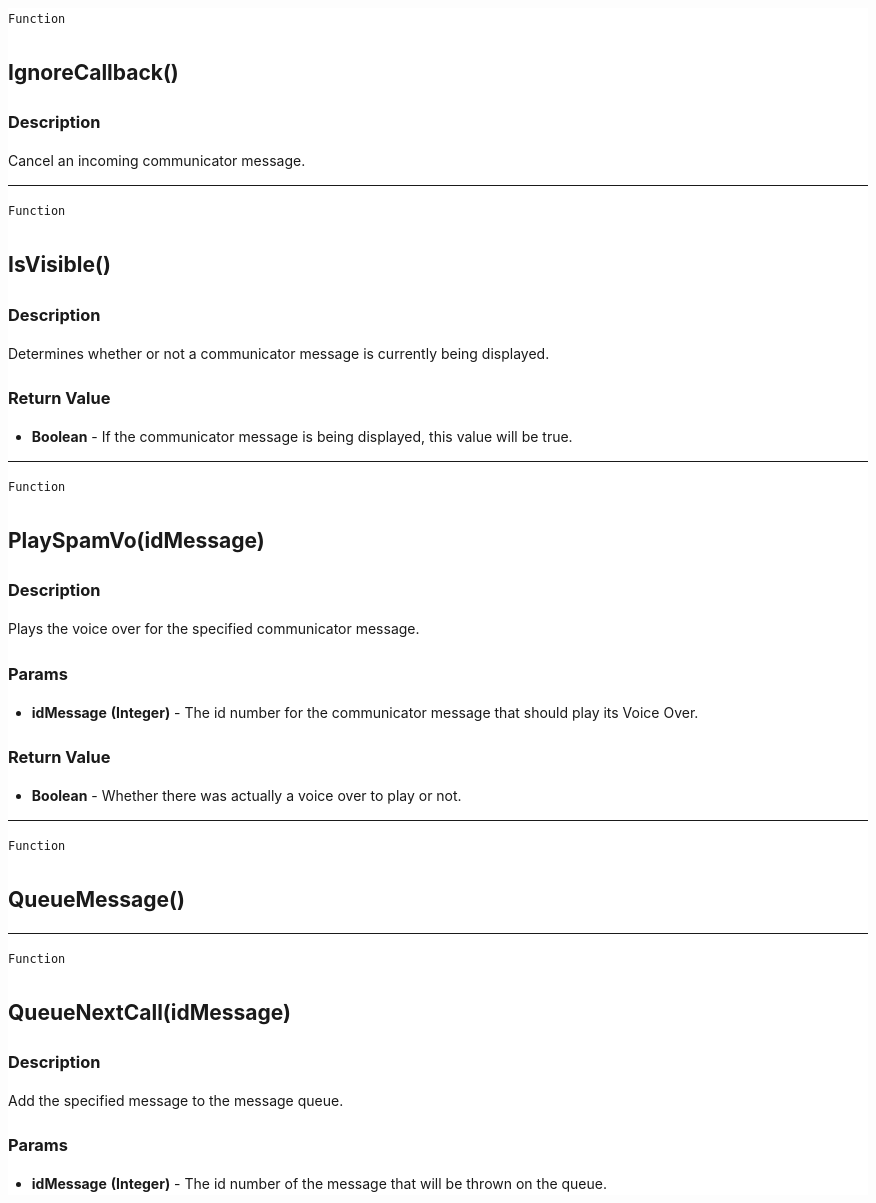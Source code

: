 `Function`

IgnoreCallback()
----------------

### Description

Cancel an incoming communicator message.

------------------------------------------------------------------------

`Function`

IsVisible()
-----------

### Description

Determines whether or not a communicator message is currently being
displayed.

### Return Value

-   **Boolean** - If the communicator message is being displayed, this
    value will be true.

------------------------------------------------------------------------

`Function`

PlaySpamVo(idMessage)
---------------------

### Description

Plays the voice over for the specified communicator message.

### Params

-   **idMessage** **(Integer)** - The id number for the communicator
    message that should play its Voice Over.

### Return Value

-   **Boolean** - Whether there was actually a voice over to play or
    not.

------------------------------------------------------------------------

`Function`

QueueMessage()
--------------

------------------------------------------------------------------------

`Function`

QueueNextCall(idMessage)
------------------------

### Description

Add the specified message to the message queue.

### Params

-   **idMessage** **(Integer)** - The id number of the message that will
    be thrown on the queue.
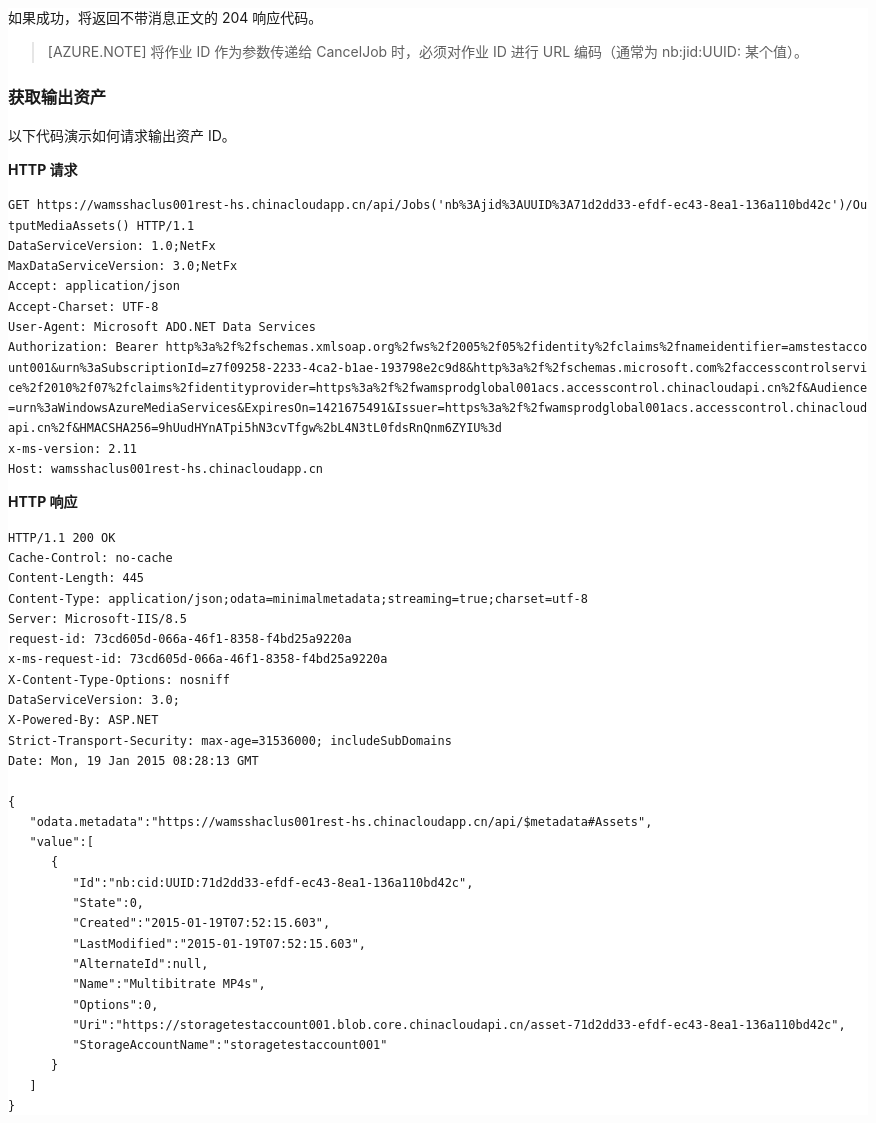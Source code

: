 
如果成功，将返回不带消息正文的 204 响应代码。

>[AZURE.NOTE] 将作业 ID 作为参数传递给 CancelJob 时，必须对作业 ID 进行 URL 编码（通常为 nb:jid:UUID: 某个值）。


### 获取输出资产 

以下代码演示如何请求输出资产 ID。


**HTTP 请求**

	GET https://wamsshaclus001rest-hs.chinacloudapp.cn/api/Jobs('nb%3Ajid%3AUUID%3A71d2dd33-efdf-ec43-8ea1-136a110bd42c')/OutputMediaAssets() HTTP/1.1
	DataServiceVersion: 1.0;NetFx
	MaxDataServiceVersion: 3.0;NetFx
	Accept: application/json
	Accept-Charset: UTF-8
	User-Agent: Microsoft ADO.NET Data Services
	Authorization: Bearer http%3a%2f%2fschemas.xmlsoap.org%2fws%2f2005%2f05%2fidentity%2fclaims%2fnameidentifier=amstestaccount001&urn%3aSubscriptionId=z7f09258-2233-4ca2-b1ae-193798e2c9d8&http%3a%2f%2fschemas.microsoft.com%2faccesscontrolservice%2f2010%2f07%2fclaims%2fidentityprovider=https%3a%2f%2fwamsprodglobal001acs.accesscontrol.chinacloudapi.cn%2f&Audience=urn%3aWindowsAzureMediaServices&ExpiresOn=1421675491&Issuer=https%3a%2f%2fwamsprodglobal001acs.accesscontrol.chinacloudapi.cn%2f&HMACSHA256=9hUudHYnATpi5hN3cvTfgw%2bL4N3tL0fdsRnQnm6ZYIU%3d
	x-ms-version: 2.11
	Host: wamsshaclus001rest-hs.chinacloudapp.cn
	

**HTTP 响应**

	HTTP/1.1 200 OK
	Cache-Control: no-cache
	Content-Length: 445
	Content-Type: application/json;odata=minimalmetadata;streaming=true;charset=utf-8
	Server: Microsoft-IIS/8.5
	request-id: 73cd605d-066a-46f1-8358-f4bd25a9220a
	x-ms-request-id: 73cd605d-066a-46f1-8358-f4bd25a9220a
	X-Content-Type-Options: nosniff
	DataServiceVersion: 3.0;
	X-Powered-By: ASP.NET
	Strict-Transport-Security: max-age=31536000; includeSubDomains
	Date: Mon, 19 Jan 2015 08:28:13 GMT
		
	{  
	   "odata.metadata":"https://wamsshaclus001rest-hs.chinacloudapp.cn/api/$metadata#Assets",
	   "value":[  
	      {  
	         "Id":"nb:cid:UUID:71d2dd33-efdf-ec43-8ea1-136a110bd42c",
	         "State":0,
	         "Created":"2015-01-19T07:52:15.603",
	         "LastModified":"2015-01-19T07:52:15.603",
	         "AlternateId":null,
	         "Name":"Multibitrate MP4s",
	         "Options":0,
	         "Uri":"https://storagetestaccount001.blob.core.chinacloudapi.cn/asset-71d2dd33-efdf-ec43-8ea1-136a110bd42c",
	         "StorageAccountName":"storagetestaccount001"
	      }
	   ]
	}


  [Azure 经典管理门户]: http://manage.windowsazure.cn/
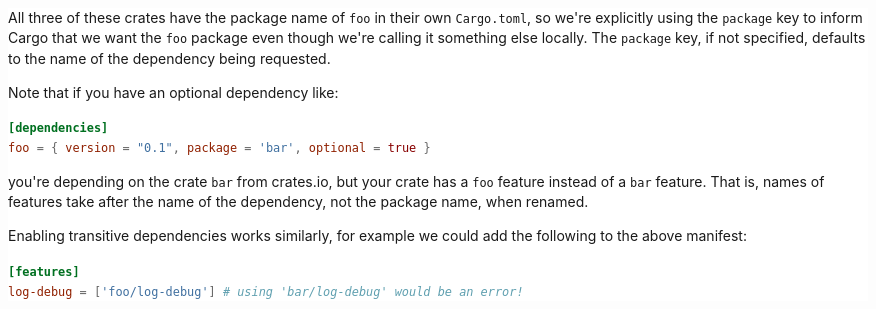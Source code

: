 All three of these crates have the package name of `foo` in their own
`Cargo.toml`, so we're explicitly using the `package` key to inform Cargo that
we want the `foo` package even though we're calling it something else locally.
The `package` key, if not specified, defaults to the name of the dependency
being requested.

Note that if you have an optional dependency like:

```toml
[dependencies]
foo = { version = "0.1", package = 'bar', optional = true }
```

you're depending on the crate `bar` from crates.io, but your crate has a `foo`
feature instead of a `bar` feature. That is, names of features take after the
name of the dependency, not the package name, when renamed.

Enabling transitive dependencies works similarly, for example we could add the
following to the above manifest:

```toml
[features]
log-debug = ['foo/log-debug'] # using 'bar/log-debug' would be an error!
```

[crates.io]: https://crates.io/
[dev-dependencies]: #development-dependencies


[semver]: https://github.com/steveklabnik/semver#requirements
[registries documentation]: registries.md
[Git Authentication]: ../appendix/git-authentication.md
[patch-section]: manifest.md#the-patch-section
[replace-section]: manifest.md#the-replace-section
[`uuid` crate]: https://crates.io/crates/uuid
[uuid-repository]: https://github.com/rust-lang-nursery/uuid
[config-docs]: config.md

Directions
Please tally the lines in the data above containing the string "dependency", and give the number alone.

Reply to the exercise
3